What makes Kehinde Wiley such an important artist today is his ability to build bridges, between past and present, between tradition and innovation, between social critique and aesthetic pleasure. In an artistic world often divided between conservative formalists and radical conceptualists, Wiley reminds us that great painting has always been both: formally demanding and intellectually daring, sensual and cerebral, personal and political.

So the next time you come across one of his monumental canvases in a museum or at the Templon gallery, in Paris or New York, take the time to really look. Do not be content to admire the technical virtuosity or to decode the political message. Let yourself be taken into this complex game of gaze, desire, power and beauty that Wiley orchestrates so masterfully.

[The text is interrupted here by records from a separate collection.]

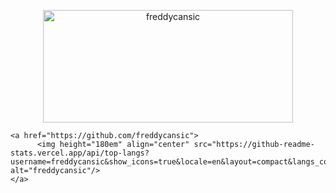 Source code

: <p align="center">
	<a href="https://github.com/freddycansic">
		 <img height="180em" width="400em" align="center" src="https://github-readme-stats.vercel.app/api?username=freddycansic&show_icons=true&locale=en&theme=dark&include_all_commits=true&count_private=true" alt="freddycansic"/>
	</a>
		
	<a href="https://github.com/freddycansic">
		  <img height="180em" align="center" src="https://github-readme-stats.vercel.app/api/top-langs?username=freddycansic&show_icons=true&locale=en&layout=compact&langs_count=8&theme=dark" alt="freddycansic"/>
	</a>
</p>
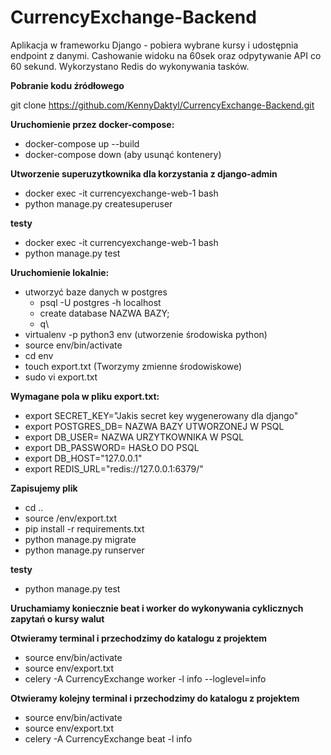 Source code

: # CurrencyExchange-Backend
Aplikacja w frameworku Django - pobiera wybrane kursy i udostępnia endpoint z danymi. Cashowanie widoku na 60sek oraz odpytywanie API co 60 sekund. Wykorzystano Redis do wykonywania tasków.

**Pobranie kodu źródłowego**

git clone https://github.com/KennyDaktyl/CurrencyExchange-Backend.git

**Uruchomienie przez docker-compose:**
 - docker-compose up --build
 - docker-compose down (aby usunąć kontenery)

**Utworzenie superuzytkownika dla korzystania z django-admin**
 - docker exec -it currencyexchange-web-1 bash
 - python manage.py createsuperuser

**testy**
 - docker exec -it currencyexchange-web-1 bash
 - python manage.py test

**Uruchomienie lokalnie:**
  - utworzyć baze danych w postgres
    - psql -U postgres -h localhost
    - create database NAZWA BAZY;
    - q\
- virtualenv -p python3 env  (utworzenie środowiska python)
- source env/bin/activate
- cd env
- touch export.txt (Tworzymy zmienne środowiskowe)
- sudo vi export.txt

**Wymagane pola w pliku export.txt:**
- export SECRET_KEY="Jakis secret key wygenerowany dla django"
- export POSTGRES_DB= NAZWA BAZY UTWORZONEJ W PSQL
- export DB_USER= NAZWA URZYTKOWNIKA W PSQL
- export DB_PASSWORD= HASŁO DO PSQL
- export DB_HOST="127.0.0.1"
- export REDIS_URL="redis://127.0.0.1:6379/"

**Zapisujemy plik**
- cd ..
- source /env/export.txt
- pip install -r requirements.txt
- python manage.py migrate
- python manage.py runserver

**testy**
 - python manage.py test


**Uruchamiamy koniecznie beat i worker do wykonywania cyklicznych zapytań o kursy walut**

**Otwieramy terminal i przechodzimy do katalogu z projektem**
- source env/bin/activate
- source env/export.txt
- celery -A CurrencyExchange worker -l info --loglevel=info

**Otwieramy kolejny terminal i przechodzimy do katalogu z projektem**
- source env/bin/activate
- source env/export.txt
- celery -A CurrencyExchange beat -l info
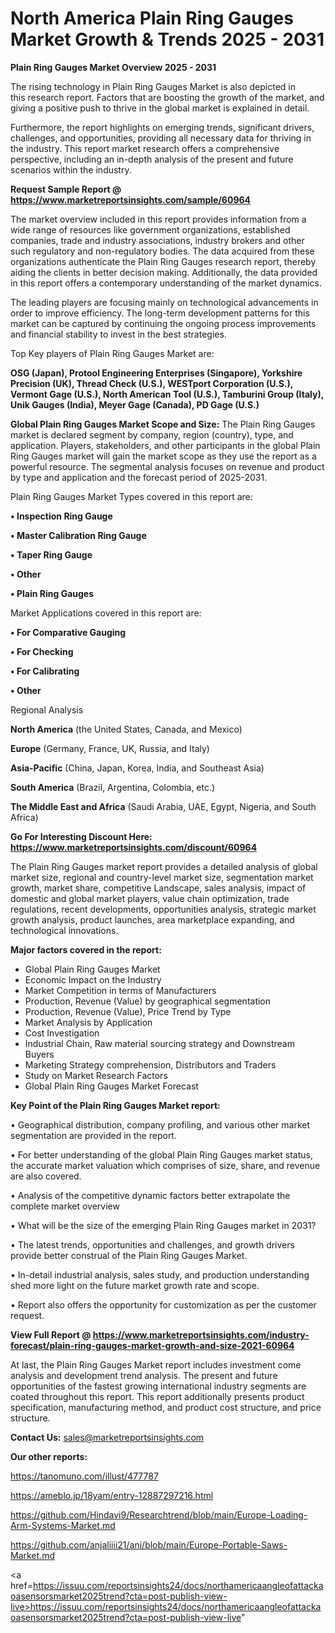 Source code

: # North America Plain Ring Gauges Market Growth & Trends 2025 - 2031

<Strong> Plain Ring Gauges Market Overview 2025 - 2031</strong>

The rising technology in Plain Ring Gauges Market is also depicted in this research report. Factors that are boosting the growth of the market, and giving a positive push to thrive in the global market is explained in detail.

Furthermore, the report highlights on emerging trends, significant drivers, challenges, and opportunities, providing all necessary data for thriving in the industry. This report market research offers a comprehensive perspective, including an in-depth analysis of the present and future scenarios within the industry.

<strong>Request Sample Report @ <a href=https://www.marketreportsinsights.com/sample/60964>https://www.marketreportsinsights.com/sample/60964</a></strong>

The market overview included in this report provides information from a wide range of resources like government organizations, established companies, trade and industry associations, industry brokers and other such regulatory and non-regulatory bodies. The data acquired from these organizations authenticate the Plain Ring Gauges research report, thereby aiding the clients in better decision making. Additionally, the data provided in this report offers a contemporary understanding of the market dynamics.

The leading players are focusing mainly on technological advancements in order to improve efficiency. The long-term development patterns for this market can be captured by continuing the ongoing process improvements and financial stability to invest in the best strategies.

Top Key players of Plain Ring Gauges Market are:

<strong>OSG (Japan), Protool Engineering Enterprises (Singapore), Yorkshire Precision (UK), Thread Check (U.S.), WESTport Corporation (U.S.), Vermont Gage (U.S.), North American Tool (U.S.), Tamburini Group (Italy), Unik Gauges (India), Meyer Gage (Canada), PD Gage (U.S.)</strong>

<strong><b>Global Plain Ring Gauges Market Scope and Size:</b></strong>
The Plain Ring Gauges market is declared segment by company, region (country), type, and application. Players, stakeholders, and other participants in the global Plain Ring Gauges market will gain the market scope as they use the report as a powerful resource. The segmental analysis focuses on revenue and product by type and application and the forecast period of 2025-2031.

Plain Ring Gauges Market Types covered in this report are:

<strong>• Inspection Ring Gauge

• Master Calibration Ring Gauge

• Taper Ring Gauge

• Other

• Plain Ring Gauges</strong>

Market Applications covered in this report are:

<strong>• For Comparative Gauging

• For Checking

• For Calibrating

• Other</strong> 

Regional Analysis

<strong>North America</strong> (the United States, Canada, and Mexico)

<strong>Europe</strong> (Germany, France, UK, Russia, and Italy)

<strong>Asia-Pacific</strong> (China, Japan, Korea, India, and Southeast Asia)

<strong>South America</strong> (Brazil, Argentina, Colombia, etc.)

<strong>The Middle East and Africa</strong> (Saudi Arabia, UAE, Egypt, Nigeria, and South Africa)

<strong>Go For Interesting Discount Here: <a href=https://www.marketreportsinsights.com/discount/60964>https://www.marketreportsinsights.com/discount/60964</a></strong>

The Plain Ring Gauges market report provides a detailed analysis of global market size, regional and country-level market size, segmentation market growth, market share, competitive Landscape, sales analysis, impact of domestic and global market players, value chain optimization, trade regulations, recent developments, opportunities analysis, strategic market growth analysis, product launches, area marketplace expanding, and technological innovations.

<strong><b>Major factors covered in the report:</b></strong>
<ul>
  <li>Global Plain Ring Gauges Market </li>
  <li>Economic Impact on the Industry</li>
  <li>Market Competition in terms of Manufacturers</li>
  <li>Production, Revenue (Value) by geographical segmentation</li>
  <li>Production, Revenue (Value), Price Trend by Type</li>
  <li>Market Analysis by Application</li>
  <li>Cost Investigation</li>
  <li>Industrial Chain, Raw material sourcing strategy and Downstream Buyers</li>
  <li>Marketing Strategy comprehension, Distributors and Traders</li>
  <li>Study on Market Research Factors</li>
  <li>Global Plain Ring Gauges Market Forecast</li>
</ul>

<strong><b>Key Point of the Plain Ring Gauges Market report:</b></strong>

• Geographical distribution, company profiling, and various other market segmentation are provided in the report.

• For better understanding of the global Plain Ring Gauges market status, the accurate market valuation which comprises of size, share, and revenue are also covered.

• Analysis of the competitive dynamic factors better extrapolate the complete market overview

• What will be the size of the emerging Plain Ring Gauges market in 2031?

• The latest trends, opportunities and challenges, and growth drivers provide better construal of the Plain Ring Gauges Market.

• In-detail industrial analysis, sales study, and production understanding shed more light on the future market growth rate and scope.

• Report also offers the opportunity for customization as per the customer request.

<strong><b>View Full Report @ <a href=https://www.marketreportsinsights.com/industry-forecast/plain-ring-gauges-market-growth-and-size-2021-60964>https://www.marketreportsinsights.com/industry-forecast/plain-ring-gauges-market-growth-and-size-2021-60964</a></b></strong>


At last, the Plain Ring Gauges Market report includes investment come analysis and development trend analysis. The present and future opportunities of the fastest growing international industry segments are coated throughout this report. This report additionally presents product specification, manufacturing method, and product cost structure, and price structure.

<strong>Contact Us:</strong>
sales@marketreportsinsights.com

<strong>Our other reports:</strong>

<a href=https://tanomuno.com/illust/477787>https://tanomuno.com/illust/477787</a>

<a href=https://ameblo.jp/18yam/entry-12887297216.html>https://ameblo.jp/18yam/entry-12887297216.html</a>

<a href=https://github.com/Hindavi9/Researchtrend/blob/main/Europe-Loading-Arm-Systems-Market.md>https://github.com/Hindavi9/Researchtrend/blob/main/Europe-Loading-Arm-Systems-Market.md</a>

<a href=https://github.com/anjaliiii21/ani/blob/main/Europe-Portable-Saws-Market.md>https://github.com/anjaliiii21/ani/blob/main/Europe-Portable-Saws-Market.md</a>

<a href=https://issuu.com/reportsinsights24/docs/northamericaangleofattackaoasensorsmarket2025trend?cta=post-publish-view-live>https://issuu.com/reportsinsights24/docs/northamericaangleofattackaoasensorsmarket2025trend?cta=post-publish-view-live</a>"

For it is precisely in this space between visual enjoyment and critical consciousness that his art operates its deepest magic.

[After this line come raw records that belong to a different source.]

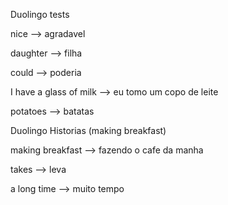 <p>Duolingo tests</p>
<p>nice --> agradavel</p>
<p>daughter --> filha</p>
<p>could --> poderia</p>
<p>I have a glass of milk --> eu tomo um copo de leite</p>
<p>potatoes --> batatas</p>

<p>Duolingo Historias (making breakfast)</p>
<p>making breakfast --> fazendo o cafe da manha</p>
<p>takes --> leva</p>
<p>a long time --> muito tempo</p>

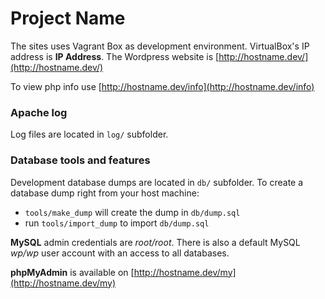 # Project Name

The sites uses Vagrant Box as development environment.
VirtualBox's IP address is **IP Address**.
The Wordpress website is [http://hostname.dev/](http://hostname.dev/)

To view php info use [http://hostname.dev/info](http://hostname.dev/info)

### Apache log

Log files are located in `log/` subfolder.

### Database tools and features

Development database dumps are located in `db/` subfolder. To create a database dump right from your host machine:
- `tools/make_dump` will create the dump in `db/dump.sql`
- run `tools/import_dump` to import `db/dump.sql`

**MySQL** admin credentials are *root/root*. There is also a default MySQL *wp/wp* user account with an access to all databases.

**phpMyAdmin** is available on [http://hostname.dev/my](http://hostname.dev/my)
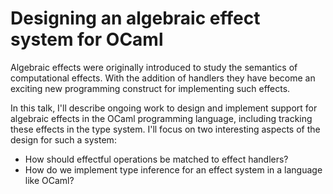 # Designing an algebraic effect system for OCaml

Algebraic effects were originally introduced to study the semantics of
computational effects. With the addition of handlers they have become an
exciting new programming construct for implementing such effects.

In this talk, I'll describe ongoing work to design and implement support
for algebraic effects in the OCaml programming language, including
tracking these effects in the type system. I'll focus on two interesting
aspects of the design for such a system:

 - How should effectful operations be matched to effect handlers?
 - How do we implement type inference for an effect system in a language
   like OCaml?
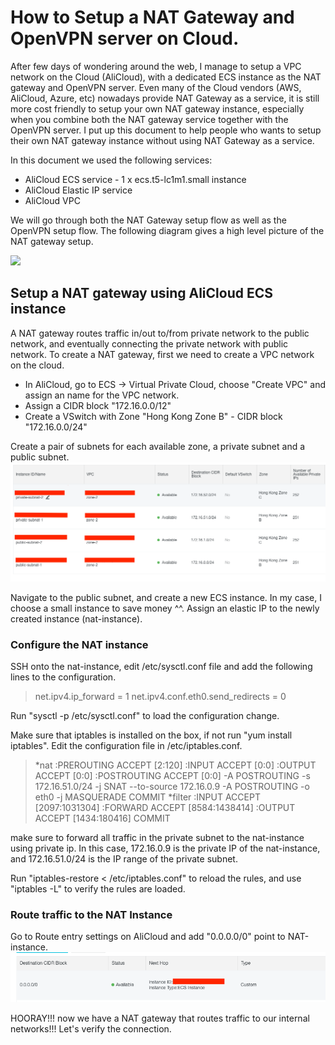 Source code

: # How to Setup a NAT Gateway and OpenVPN server on Cloud.

After few days of wondering around the web, I manage to setup a VPC network on the Cloud (AliCloud), with a dedicated ECS instance as the NAT gateway and OpenVPN server. Even many of the Cloud vendors (AWS, AliCloud, Azure, etc) nowadays provide NAT Gateway as a service, it is still more cost friendly to setup your own NAT gateway instance, especially when you combine both the NAT gateway service together with the OpenVPN server. I put up this document to help people who wants to setup their own NAT gateway instance without using NAT Gateway as a service.

In this document we used the following services:

<ul>
  <li>AliCloud ECS service - 1 x ecs.t5-lc1m1.small instance </li>
  <li>AliCloud Elastic IP service </li>
  <li>AliCloud VPC</li>
</ul>
  
We will go through both the NAT Gateway setup flow as well as the OpenVPN setup flow. The following diagram gives a high level picture of the NAT gateway setup. 

<img src="http://evertrue.github.io/images/2015-06-09-the-right-way-to-set-up-nat-in-ec2/how_vpc_routing_works.png" />


<h2>Setup a NAT gateway using AliCloud ECS instance</h2>

A NAT gateway routes traffic in/out to/from private network to the public network, and eventually connecting the private network with public network. To create a NAT gateway, first we need to create a VPC network on the cloud. 

<ul>
  <li>In AliCloud, go to ECS -> Virtual Private Cloud, choose "Create VPC" and assign an name for the VPC network.</li>
  <li>Assign a CIDR block "172.16.0.0/12" </li>
  <li>Create a VSwitch with Zone "Hong Kong Zone B" - CIDR block "172.16.0.0/24" </li>
</ul> 

Create a pair of subnets for each available zone, a private subnet and a public subnet.
<img src="./vpc.png" />

Navigate to the public subnet, and create a new ECS instance. In my case, I choose a small instance to save money ^^. Assign an elastic IP to the newly created instance (nat-instance).  

<h3>Configure the NAT instance</h3>
SSH onto the nat-instance, edit /etc/sysctl.conf file and add the following lines to the configuration.
<blockquote>
    net.ipv4.ip_forward = 1
    net.ipv4.conf.eth0.send_redirects = 0
</blockquote>

Run "sysctl -p /etc/sysctl.conf" to load the configuration change.

Make sure that iptables is installed on the box, if not run "yum install iptables". Edit the configuration file in /etc/iptables.conf.

<blockquote>
*nat
:PREROUTING ACCEPT [2:120]
:INPUT ACCEPT [0:0]
:OUTPUT ACCEPT [0:0]
:POSTROUTING ACCEPT [0:0]
-A POSTROUTING -s 172.16.51.0/24 -j SNAT --to-source 172.16.0.9
-A POSTROUTING -o eth0 -j MASQUERADE
COMMIT
*filter
:INPUT ACCEPT [2097:1031304]
:FORWARD ACCEPT [8584:1438414]
:OUTPUT ACCEPT [1434:180416]
COMMIT  
</blockquote>

make sure to forward all traffic in the private subnet to the nat-instance using private ip. In this case, 172.16.0.9 is the private IP of the nat-instance, and 172.16.51.0/24 is the IP range of the private subnet.

Run "iptables-restore < /etc/iptables.conf" to reload the rules, and use "iptables -L" to verify the rules are loaded.

<h3>Route traffic to the NAT Instance</h3>
Go to Route entry settings on AliCloud and add "0.0.0.0/0" point to NAT-instance.   

<img src="./route.png"/>

HOORAY!!! now we have a NAT gateway that routes traffic to our internal networks!!! Let's verify the connection.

  1. Nouvel, Jean. “Architecture and Freedom: Conversations with Jean Baudrillard”, Éditions Galilée, Paris, 2003.
  2. Koolhaas, Rem. “S,M,L,XL”, The Monacelli Press, New York, 1995.
  3. Lacan, Jacques. “The Seminar, Book XI: The Four Fundamental Concepts of Psychoanalysis”, Éditions du Seuil, Paris, 1973.
  4. Kadish Morris. “Kehinde Wiley”, interview in The Guardian, 21 November 2021.

Reference(s)

Kehinde WILEY (1977)
First name: Kehinde
Last name: WILEY
Gender: Male
Nationality(ies):

  • United States of America

Age: 48 years old (2025)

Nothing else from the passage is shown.